Have you seen those articles going around lately? There are a couple of studies showing that worry and anxiety are linked to higher levels of intelligence. If you google "worries are more intelligent" you'll get a few more, but here's one: http://www.dailymail.co.uk/sciencetech/article-2879265/Are-worrier-likely-smart-People-prone-anxiety-higher-levels-intelligence.html

I've also gotten to know 2 am pretty well recently related to some crazy job stress. Tossing, turning, tossing, turning - for me, it's when the anxious cycle of, "If I don't sleep I'm going to be useless tomorrow!" starts keeping you awake that's the worst.

Enjoy Seattle! I miss that place like crazy!

Lynn said...

Last year I spent the entire year feeling like I was jumping out of my skin.

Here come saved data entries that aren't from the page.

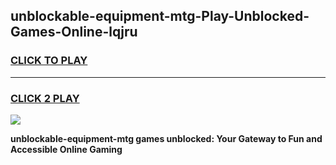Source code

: 
## unblockable-equipment-mtg-Play-Unblocked-Games-Online-lqjru
<h3>
<a href="https://premium76.site?title=unblockable-equipment-mtg&ref=25A">CLICK TO PLAY</a></h3>
<hr>

<h3>
<a href="https://premium76.site?title=unblockable-equipment-mtg&ref=25A">CLICK 2 PLAY</a>
  
</h3>

<a href="https://premium76.site?title=unblockable-equipment-mtg&ref=25A"><img src="https://clearcache.store/games.png"></a>


**unblockable-equipment-mtg games unblocked: Your Gateway to Fun and Accessible Online Gaming**
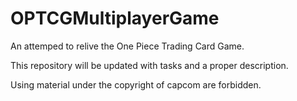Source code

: # OPTCGMultiplayerGame
An attemped to relive the One Piece Trading Card Game.

This repository will be updated with tasks and a proper description.

Using material under the copyright of capcom are forbidden.
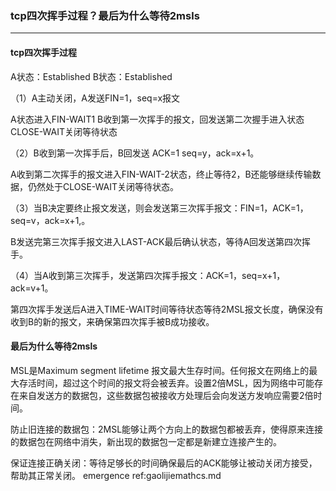 ### tcp四次挥手过程？最后为什么等待2msls

------

#### tcp四次挥手过程

A状态：Established  B状态：Established

（1）A主动关闭，A发送FIN=1，seq=x报文 

A状态进入FIN-WAIT1 B收到第一次挥手的报文，回发送第二次握手进入状态CLOSE-WAIT关闭等待状态

（2）B收到第一次挥手后，B回发送 ACK=1 seq=y，ack=x+1。

A收到第二次挥手的报文进入FIN-WAIT-2状态，终止等待2，B还能够继续传输数据，仍然处于CLOSE-WAIT关闭等待状态。

（3）当B决定要终止报文发送，则会发送第三次挥手报文：FIN=1，ACK=1，seq=v，ack=x+1,。

B发送完第三次挥手报文进入LAST-ACK最后确认状态，等待A回发送第四次挥手。

（4）当A收到第三次挥手，发送第四次挥手报文：ACK=1，seq=x+1，ack=v+1。

第四次挥手发送后A进入TIME-WAIT时间等待状态等待2MSL报文长度，确保没有收到B的新的报文，来确保第四次挥手被B成功接收。



#### 最后为什么等待2msls

MSL是Maximum segment lifetime 报文最大生存时间。任何报文在网络上的最大存活时间，超过这个时间的报文将会被丢弃。设置2倍MSL，因为网络中可能存在来自发送方的数据包，这些数据包被接收方处理后会向发送方发响应需要2倍时间。

防止旧连接的数据包：2MSL能够让两个方向上的数据包都被丢弃，使得原来连接的数据包在网络中消失，新出现的数据包一定都是新建立连接产生的。

保证连接正确关闭：等待足够长的时间确保最后的ACK能够让被动关闭方接受，帮助其正常关闭。
emergence ref:gaolijiemathcs.md
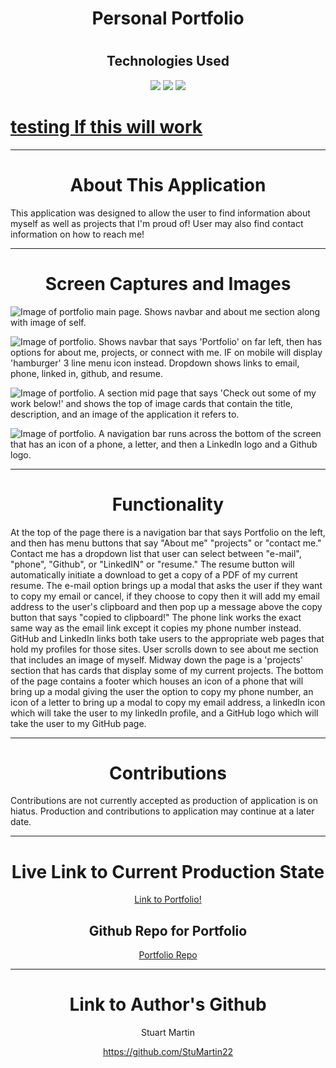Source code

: <h1 align="center">Personal Portfolio</h1>
<h1 align="center"></h1>
<h2 align="center">Technologies Used</h1>
<p align="center">
    <img src="https://img.shields.io/badge/HTML-orange" />
    <img src="https://img.shields.io/badge/CSS-blue" />
    <img src="https://img.shields.io/badge/JavaScript-red" />
</p>




<h1><a href="#github"> testing If this will work </a></h1>





---

<h1 align="center">About This Application</h1>

This application was designed to allow the user to find information about myself as well as projects that I'm proud of! User may also find contact information on how to reach me!

---

<h1 align="center">Screen Captures and Images</h1>

![Image of portfolio main page. Shows navbar and about me section along with image of self.]( ./assets/images/main%20page.png "PortfolioMain")

![Image of portfolio. Shows navbar that says 'Portfolio' on far left, then has options for about me, projects, or connect with me. IF on mobile will display 'hamburger' 3 line menu icon instead. Dropdown shows links to email, phone, linked in, github, and resume.]( ./assets/images/NavandDropdown.png "PortfolioDropdown")

![Image of portfolio. A section mid page that says 'Check out some of my work below!' and shows the top of image cards that contain the title, description, and an image of the application it refers to.]( ./assets/images/CheckOutWork.png "Check Out My Work")

![Image of portfolio. A navigation bar runs across the bottom of the screen that has an icon of a phone, a letter, and then a LinkedIn logo and a Github logo.]( ./assets/images/footerwithLinks.png "Portfolio Footer")

---

<h1 align="center">Functionality</h1>

At the top of the page there is a navigation bar that says Portfolio on the left, and then has menu buttons that say "About me" "projects" or "contact me." Contact me has a dropdown list that user can select between "e-mail", "phone", "Github", or "LinkedIN" or "resume." The resume button will automatically initiate a download to get a copy of a PDF of my current resume. The e-mail option brings up a modal that asks the user if they want to copy my email or cancel, if they choose to copy then it will add my email address to the user's clipboard and then pop up a message above the copy button that says "copied to clipboard!" The phone link works the exact same way as the email link except it copies my phone number instead. GitHub and LinkedIn links both take users to the appropriate web pages that hold my profiles for those sites. User scrolls down to see about me section that includes an image of myself. Midway down the page is a 'projects' section that has cards that display some of my current projects. The bottom of the page contains a footer which houses an icon of a phone that will bring up a modal giving the user the option to copy my phone number, an icon of a letter to bring up a modal to copy my email address, a linkedIn icon which will take the user to my linkedIn profile, and a GitHub logo which will take the user to my GitHub page. 

---

<h1 align="center">Contributions</h1>

Contributions are not currently accepted as production of application is on hiatus. Production and contributions to application may continue at a later date.

---

<h1 align="center">Live Link to Current Production State</h1>

<p align="center"><a href="https://stumartin22.github.io/Portfolio/">Link to Portfolio!</a></p>

<h2 align="center">Github Repo for Portfolio</h2>
<p align="center"><a href="https://github.com/StuMartin22/Portfolio">Portfolio Repo</a></p>

---

<h1 align="center" id="github">Link to Author's Github</h1>

<p align="center">Stuart Martin</p>
<p align="center"><a href="https://github.com/StuMartin22">https://github.com/StuMartin22</a></p>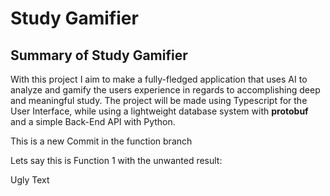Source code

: # Study Gamifier
## Summary of Study Gamifier
With this project I aim to make a fully-fledged application that uses AI to analyze and gamify the users experience in regards to accomplishing deep and meaningful study.
The project will be made using Typescript for the User Interface, while using a lightweight database system with **protobuf** and a simple Back-End API with Python.

This is a new Commit in the function branch

Lets say this is Function 1 with the unwanted result:

Ugly Text
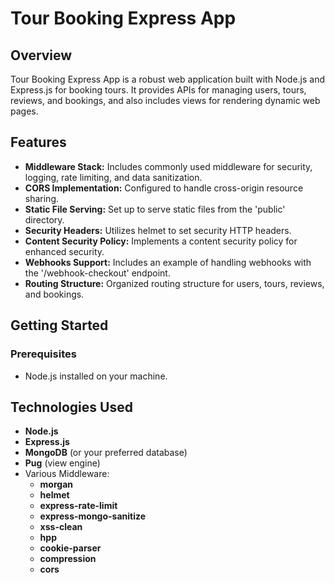 # Tour Booking Express App
## Overview

Tour Booking Express App is a robust web application built with Node.js and Express.js for booking tours. It provides APIs for managing users, tours, reviews, and bookings, and also includes views for rendering dynamic web pages.

## Features

- **Middleware Stack:** Includes commonly used middleware for security, logging, rate limiting, and data sanitization.
- **CORS Implementation:** Configured to handle cross-origin resource sharing.
- **Static File Serving:** Set up to serve static files from the 'public' directory.
- **Security Headers:** Utilizes helmet to set security HTTP headers.
- **Content Security Policy:** Implements a content security policy for enhanced security.
- **Webhooks Support:** Includes an example of handling webhooks with the '/webhook-checkout' endpoint.
- **Routing Structure:** Organized routing structure for users, tours, reviews, and bookings.

## Getting Started

### Prerequisites

- Node.js installed on your machine.

## Technologies Used

- **Node.js**
- **Express.js**
- **MongoDB** (or your preferred database)
- **Pug** (view engine)
- Various Middleware:
  - **morgan**
  - **helmet**
  - **express-rate-limit**
  - **express-mongo-sanitize**
  - **xss-clean**
  - **hpp**
  - **cookie-parser**
  - **compression**
  - **cors**

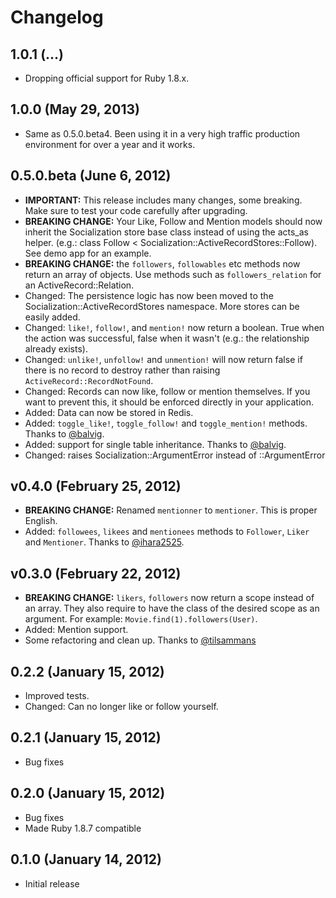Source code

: # Changelog

## 1.0.1 (...)

* Dropping official support for Ruby 1.8.x.

## 1.0.0 (May 29, 2013)

* Same as 0.5.0.beta4. Been using it in a very high traffic production environment for over a year and it works.

## 0.5.0.beta (June 6, 2012)

* **IMPORTANT:** This release includes many changes, some breaking. Make sure to test your code carefully after upgrading.
* **BREAKING CHANGE:** Your Like, Follow and Mention models should now inherit the Socialization store base class instead of using the acts_as helper. (e.g.: class Follow < Socialization::ActiveRecordStores::Follow). See demo app for an example.
* **BREAKING CHANGE:** the `followers`, `followables` etc methods now return an array of objects. Use methods such as `followers_relation` for an ActiveRecord::Relation.
* Changed: The persistence logic has now been moved to the Socialization::ActiveRecordStores namespace. More stores can be easily added.
* Changed: `like!`, `follow!`, and `mention!` now return a boolean. True when the action was successful, false when it wasn't (e.g.: the relationship already exists).
* Changed: `unlike!`, `unfollow!` and `unmention!` will now return false if there is no record to destroy rather than raising `ActiveRecord::RecordNotFound`.
* Changed: Records can now like, follow or mention themselves. If you want to prevent this, it should be enforced directly in your application.
* Added: Data can now be stored in Redis.
* Added: `toggle_like!`, `toggle_follow!` and `toggle_mention!` methods. Thanks to [@balvig](https://github.com/balvig).
* Added: support for single table inheritance. Thanks to [@balvig](https://github.com/balvig).
* Changed: raises Socialization::ArgumentError instead of ::ArgumentError

## v0.4.0 (February 25, 2012)

* **BREAKING CHANGE:** Renamed `mentionner` to `mentioner`. This is proper English.
* Added: `followees`, `likees` and `mentionees` methods to `Follower`, `Liker` and `Mentioner`. Thanks to [@ihara2525](https://github.com/ihara2525).

## v0.3.0 (February 22, 2012)

* **BREAKING CHANGE:** `likers`, `followers` now return a scope instead of an array. They also require to have the class of the desired scope as an argument. For example: `Movie.find(1).followers(User)`.
* Added: Mention support.
* Some refactoring and clean up. Thanks to [@tilsammans](https://github.com/tilsammans)


## 0.2.2 (January 15, 2012)

* Improved tests.
* Changed: Can no longer like or follow yourself.

## 0.2.1 (January 15, 2012)

* Bug fixes

## 0.2.0 (January 15, 2012)

* Bug fixes
* Made Ruby 1.8.7 compatible

## 0.1.0 (January 14, 2012)

* Initial release
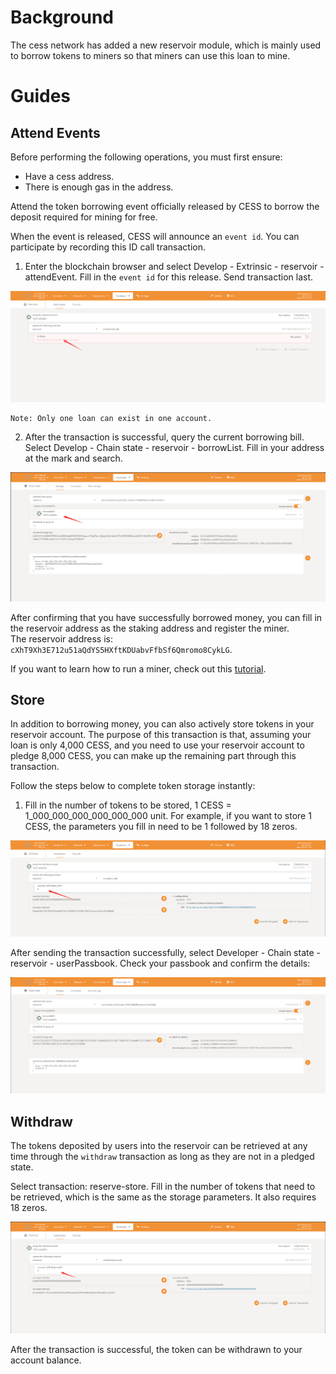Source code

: # Background

The cess network has added a new reservoir module, which is mainly used to borrow tokens to miners so that miners can use this loan to mine.

# Guides

## Attend Events

Before performing the following operations, you must first ensure:

- Have a cess address.
- There is enough gas in the address.

Attend the token borrowing event officially released by CESS to borrow the deposit required for mining for free.

When the event is released, CESS will announce an `event id`. You can participate by recording this ID call transaction.

1. Enter the blockchain browser and select Develop - Extrinsic - reservoir - attendEvent. Fill in the `event id` for this release. Send transaction last.

![Call Attend Transaction](../../assets/developer/guides/use-reservoir/pc1.png)

    Note: Only one loan can exist in one account.

2. After the transaction is successful, query the current borrowing bill. Select Develop - Chain state - reservoir - borrowList. Fill in your address at the mark and search.

![Check Borrowing Bill](../../assets/developer/guides/use-reservoir/pc2.png)

After confirming that you have successfully borrowed money, you can fill in the reservoir address as the staking address and register the miner.  
The reservoir address is:  `cXhT9Xh3E712u51aQdYS5HXftKDUabvFfbSf6Qmromo8CykLG`.

If you want to learn how to run a miner, check out this [tutorial](../../storage-miner/running.md).

## Store

In addition to borrowing money, you can also actively store tokens in your reservoir account. The purpose of this transaction is that, assuming your loan is only 4,000 CESS, and you need to use your reservoir account to pledge 8,000 CESS, you can make up the remaining part through this transaction. 

Follow the steps below to complete token storage instantly:

1. Fill in the number of tokens to be stored, 1 CESS = 1_000_000_000_000_000_000 unit. For example, if you want to store 1 CESS, the parameters you fill in need to be 1 followed by 18 zeros.

![Call Store Transaction](../../assets/developer/guides/use-reservoir/p3.png)

After sending the transaction successfully, select Developer - Chain state - reservoir - userPassbook. Check your passbook and confirm the details:

![Check Passbook](../../assets/developer/guides/use-reservoir/p4.png)

## Withdraw

The tokens deposited by users into the reservoir can be retrieved at any time through the `withdraw` transaction as long as they are not in a pledged state.

Select transaction: reserve-store. Fill in the number of tokens that need to be retrieved, which is the same as the storage parameters. It also requires 18 zeros.

![Call Withdraw Transaction](../../assets/developer/guides/use-reservoir/p5.png)

After the transaction is successful, the token can be withdrawn to your account balance.




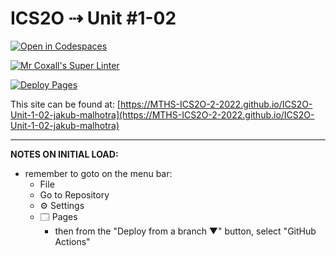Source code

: # ICS2O ⇢ Unit #1-02

[![Open in Codespaces](https://classroom.github.com/assets/launch-codespace-f4981d0f882b2a3f0472912d15f9806d57e124e0fc890972558857b51b24a6f9.svg)](https://classroom.github.com/open-in-codespaces?assignment_repo_id=10091629)

[![Mr Coxall's Super Linter](https://github.com/MTHS-ICS2O-2-2022/ICS2O-Unit-1-02-jakub-malhotra/workflows/Mr%20Coxall's%20Super%20Linter/badge.svg)](https://github.com/MTHS-ICS2O-2-2022/ICS2O-Unit-1-02-jakub-malhotra/actions)

[![Deploy Pages](https://github.com/MTHS-ICS2O-2-2022/ICS2O-Unit-1-02-jakub-malhotra/workflows/Deploy%20Pages/badge.svg)](https://github.com/MTHS-ICS2O-2-2022/ICS2O-Unit-1-02-jakub-malhotra/actions)

This site can be found at: [https://MTHS-ICS2O-2-2022.github.io/ICS2O-Unit-1-02-jakub-malhotra](https://MTHS-ICS2O-2-2022.github.io/ICS2O-Unit-1-02-jakub-malhotra)

---

**NOTES ON INITIAL LOAD:**
- remember to goto on the menu bar:
  - File
  - Go to Repository
  - ⚙ Settings
  - 🗔 Pages
    - then from the "Deploy from a branch ▼" button, select "GitHub Actions"

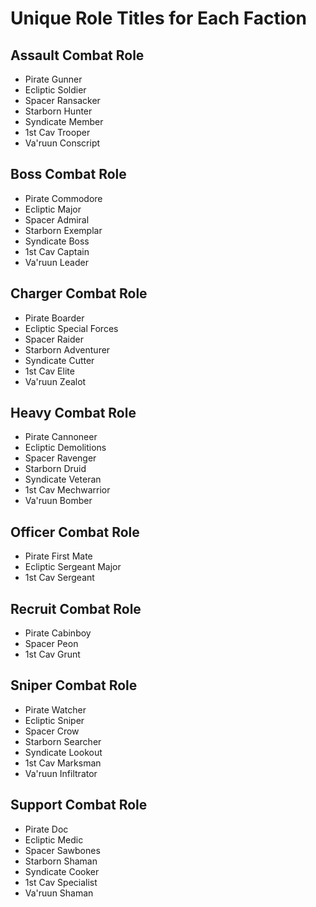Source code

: # Unique Role Titles for Each Faction

## Assault Combat Role

- Pirate Gunner
- Ecliptic Soldier
- Spacer Ransacker
- Starborn Hunter
- Syndicate Member
- 1st Cav Trooper
- Va'ruun Conscript

## Boss Combat Role

- Pirate Commodore
- Ecliptic Major
- Spacer Admiral
- Starborn Exemplar
- Syndicate Boss
- 1st Cav Captain
- Va'ruun Leader

## Charger Combat Role
- Pirate Boarder
- Ecliptic Special Forces
- Spacer Raider
- Starborn Adventurer
- Syndicate Cutter
- 1st Cav Elite
- Va'ruun Zealot

## Heavy Combat Role
- Pirate Cannoneer
- Ecliptic Demolitions
- Spacer Ravenger
- Starborn Druid
- Syndicate Veteran
- 1st Cav Mechwarrior
- Va'ruun Bomber

## Officer Combat Role
- Pirate First Mate
- Ecliptic Sergeant Major
- 1st Cav Sergeant

## Recruit Combat Role
- Pirate Cabinboy
- Spacer Peon
- 1st Cav Grunt

## Sniper Combat Role
- Pirate Watcher
- Ecliptic Sniper
- Spacer Crow
- Starborn Searcher
- Syndicate Lookout
- 1st Cav Marksman
- Va'ruun Infiltrator

## Support Combat Role
- Pirate Doc
- Ecliptic Medic
- Spacer Sawbones
- Starborn Shaman
- Syndicate Cooker
- 1st Cav Specialist
- Va'ruun Shaman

I lost my appetite, lost tons of weight and looked gaunt, I could not sleep, I could not focus...It was awful.
And then one day, almost a year later, I woke up and the anxious feeling was gone. My appetite returned, (now gaining weight daily which is not great) the jumpiness was non existent, but the sleep hasn't been great, but it's better. Anxiety sucks the life out of you. I know. Hope you feel better soon...

beersincannes said...

WAIT!!! No picture of the sheep cake?!?! Ugh, I was so waiting for that!

Have you taken a pregnancy test? Insomnia and throwing up…

Just saying!

Love the post! Happy birthday!

Karen said...

Im on the anxiety boat too. It sucks. I have the insomnia bit when things get bad as well and I used to worry about how I would ever function as a mom. Oddly enough, the years following the births of my two kids? I slept like a rock when they let me, and somehow coped just wonderfully with the sleep deprivation of parenting. Maybe hormones helped... That and their sweet faces I think.

And I sooooo get the misfiring brain where great things lead to anxiety. I end up on meds almost every year at Christmas time because the beauty and love and excitement and magic just overwhelm me.

May we be comforted by the 'me too's'.

Carey King said...

I hate this level of stress and anxiety, for me I get night sweats and my hair falls out.. Well I used to anyway.. I'm sorry to hear you're going through all that, success and joy seems to sometimes come in the midst of chaos and deadlines doesn't it? We finally decided to have a baby this year (after 5 years of marriage and 9 years together haha) and I had thought that I had all my ducks in a row, a settled home big enough for 3, two stable jobs etc. but the moment we fell pregnant we suddenly realized that maybe we wanted a totally different life to the one we had, in a different city and for my husband a different career- So I'm thinking that the best times in life and the best opportunities make you want to seek out even greater things.. I don't know haha, but at least it makes the stress so worth it:) Hope you feel better!!

Krista C. said...

The weather has been so nice in Seattle this "winter". So warm and sunny but it looks like you are going to be coming during a rough week. I hope you still have a great time!